We investigated the impact of pressure on thermophilic, chemolithoautotrophic NO 3 reducing bacteria of the phyla Campylobacterota and Aquificota isolated from deep-sea hydrothermal vents. Batch incubations at 5 and 20 MPa resulted in decreased NO 3 consumption, lower cell concentrations, and overall slower growth in Caminibacter mediatlanticus (Campylobacterota) and Thermovibrio ammonificans (Aquificota), relative to batch incubations near standard pressure (0.2 MPa) conditions. Nitrogen isotope fractionation effects from chemolithoautotrophic NO 3 reduction by both microorganisms were, on the contrary, maintained under all pressure conditions. Comparable chemolithoautotrophic NO 3 reducing activities between previously reported natural hydrothermal vent fluid microbial communities dominated by Campylobacterota at 25 MPa and Campylobacterota laboratory isolates at 0.2 MPa, suggest robust similarities in cell-specific NO 3 reduction rates and doubling times between microbial populations and communities growing maximally under similar temperature conditions. Physiological and metabolic comparisons of our results with other studies of pressure effects on anaerobic chemolithoautotrophic processes (i.e., microbial S0-oxidation coupled to Fe(III) reduction and hydrogenotrophic methanogenesis) suggest that anaerobic chemolithoautotrophs relying on oxidation–reduction (redox) reactions that yield higher Gibbs energies experience larger shifts in cell-specific respiration rates and doubling times at increased pressures. Overall, our results advance understanding of the role of pressure, its relationship with temperature and redox conditions, and their effects on seafloor chemolithoautotrophic NO 3 reduction and other anaerobic chemolithoautotrophic processes.

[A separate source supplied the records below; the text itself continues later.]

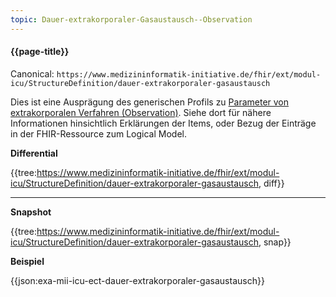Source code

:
 ```yaml
---
topic: Dauer-extrakorporaler-Gasaustausch--Observation
---
```

#### {{page-title}}

Canonical: 
```https://www.medizininformatik-initiative.de/fhir/ext/modul-icu/StructureDefinition/dauer-extrakorporaler-gasaustausch```
<br> 

Dies ist eine Ausprägung des generischen Profils zu [Parameter von extrakorporalen Verfahren (Observation)](https://www.medizininformatik-initiative.de/fhir/ext/modul-icu/StructureDefinition/parameter-von-extrakorporalen-verfahren). Siehe dort für nähere Informationen hinsichtlich Erklärungen der Items, oder Bezug der Einträge in der FHIR-Ressource zum Logical Model. 

**Differential**

{{tree:https://www.medizininformatik-initiative.de/fhir/ext/modul-icu/StructureDefinition/dauer-extrakorporaler-gasaustausch, diff}}

---

**Snapshot**

{{tree:https://www.medizininformatik-initiative.de/fhir/ext/modul-icu/StructureDefinition/dauer-extrakorporaler-gasaustausch, snap}}

**Beispiel**

{{json:exa-mii-icu-ect-dauer-extrakorporaler-gasaustausch}}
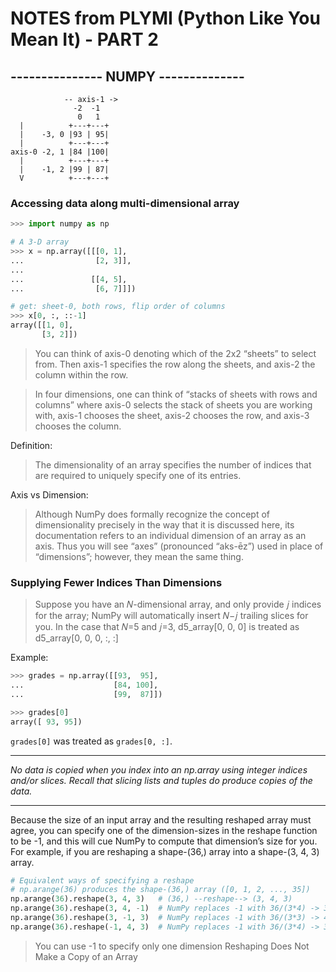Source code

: # NOTES from PLYMI (Python Like You Mean It) - PART 2 

## --------------- NUMPY --------------

```
            -- axis-1 ->
              -2  -1
               0   1
  |          +---+---+
  |    -3, 0 |93 | 95|
  |          +---+---+
axis-0 -2, 1 |84 |100|
  |          +---+---+
  |    -1, 2 |99 | 87|
  V          +---+---+
```

### Accessing data along multi-dimensional array

```python
>>> import numpy as np

# A 3-D array
>>> x = np.array([[[0, 1],
...                [2, 3]],
...
...               [[4, 5],
...                [6, 7]]])

# get: sheet-0, both rows, flip order of columns
>>> x[0, :, ::-1]
array([[1, 0],
       [3, 2]])
```
> You can think of axis-0 denoting which of the 2x2 “sheets” to select from. Then axis-1 specifies the row along the sheets, and axis-2 the column within the row.

> In four dimensions, one can think of “stacks of sheets with rows and columns” where axis-0 selects the stack of sheets you are working with, axis-1 chooses the sheet, axis-2 chooses the row, and axis-3 chooses the column. 

Definition:
> The dimensionality of an array specifies the number of indices that are required to uniquely specify one of its entries.

Axis vs Dimension:
> Although NumPy does formally recognize the concept of dimensionality precisely in the way that it is discussed here, its documentation refers to an individual dimension of an array as an axis. Thus you will see “axes” (pronounced “aks-ēz”) used in place of “dimensions”; however, they mean the same thing.

### Supplying Fewer Indices Than Dimensions

> Suppose you have an 𝑁-dimensional array, and only provide 𝑗 indices for the array; NumPy will automatically insert 𝑁−𝑗 trailing slices for you. In the case that 𝑁=5 and 𝑗=3, d5_array[0, 0, 0] is treated as d5_array[0, 0, 0, :, :]

Example:
```python
>>> grades = np.array([[93,  95],
...                    [84, 100],
...                    [99,  87]])

>>> grades[0]
array([ 93, 95])
```
`grades[0]` was treated as `grades[0, :]`.

---

*No data is copied when you index into an np.array using integer indices and/or slices. Recall that slicing lists and tuples do produce copies of the data.*

---

Because the size of an input array and the resulting reshaped array must agree, you can specify one of the dimension-sizes in the reshape function to be -1, and this will cue NumPy to compute that dimension’s size for you. For example, if you are reshaping a shape-(36,) array into a shape-(3, 4, 3) array. 

```python
# Equivalent ways of specifying a reshape
# np.arange(36) produces the shape-(36,) array ([0, 1, 2, ..., 35])
np.arange(36).reshape(3, 4, 3)   # (36,) --reshape--> (3, 4, 3)
np.arange(36).reshape(3, 4, -1)  # NumPy replaces -1 with 36/(3*4) -> 3
np.arange(36).reshape(3, -1, 3)  # NumPy replaces -1 with 36/(3*3) -> 4
np.arange(36).reshape(-1, 4, 3)  # NumPy replaces -1 with 36/(3*4) -> 3
```

> You can use -1 to specify only one dimension
> Reshaping Does Not Make a Copy of an Array
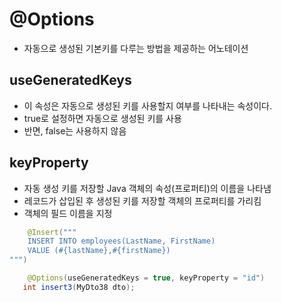 # @Options 
* 자동으로 생성된 기본키를 다루는 방법을 제공하는 어노테이션 

## useGeneratedKeys
* 이 속성은 자동으로 생성된 키를 사용할지 여부를 나타내는 속성이다.
* true로 설정하면 자동으로 생성된 키를 사용
* 반면, false는 사용하지 않음

## keyProperty
* 자동 생성 키를 저장할 Java 객체의 속성(프로퍼티)의 이름을 나타냄
* 레코드가 삽입된 후 생성된 키를 저장할 객체의 프로퍼티를 가리킴
* 객체의 필드 이름을 지정

```java
    @Insert("""
    INSERT INTO employees(LastName, FirstName)
    VALUE (#{lastName},#{firstName})
""")

    @Options(useGeneratedKeys = true, keyProperty = "id")
   int insert3(MyDto38 dto);
```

化学岩石自养NO 3−还原剂对高静水压力的生理和代谢反应
我们研究了压力对深海热液喷口分离的弯曲菌门和水蛭门的嗜热、化能自养NO 3−还原细菌的影响。与标准压力(0.2 MPa)条件下的分批培养相比,在5和20 MPa条件下的分批培养导致中大西洋Caminibacter mediatlanticus (Campylobacterota)和Thermovibrio amificans (Aquificota)的NO 3−消耗减少,细胞浓度降低,总体生长速度减慢。相反,在所有压力条件下,这两种微生物的化化岩石自养NO 3−还原的氮同位素分馏效应都保持不变。先前报道的以弯曲菌群为主的天然热液喷口流体微生物群落在25 MPa和在0.2 MPa下弯曲菌群实验室分离物的化学岩石自养NO 3−还原活性比较结果表明,在相似温度条件下,微生物种群和微生物群落在细胞特异性NO 3−还原速率和倍增率方面具有很强的相似性。将我们的研究结果与其他关于压力对厌氧化石化自养过程影响的研究(即微生物氧化与铁(III)还原和氢营养化甲烷生成)的生理和代谢比较表明,依靠氧化还原(氧化还原)反应产生更高吉布斯能量的厌氧化石化自养生物在细胞特异性呼吸速率方面经历了更大的变化,并且在压力增加时增加了一倍。总的来说,我们的研究结果促进了对压力的作用、压力与温度和氧化还原条件的关系,以及它们对海底化学化石自养no3−还原和其他厌氧化学化石自养过程的影响的理解。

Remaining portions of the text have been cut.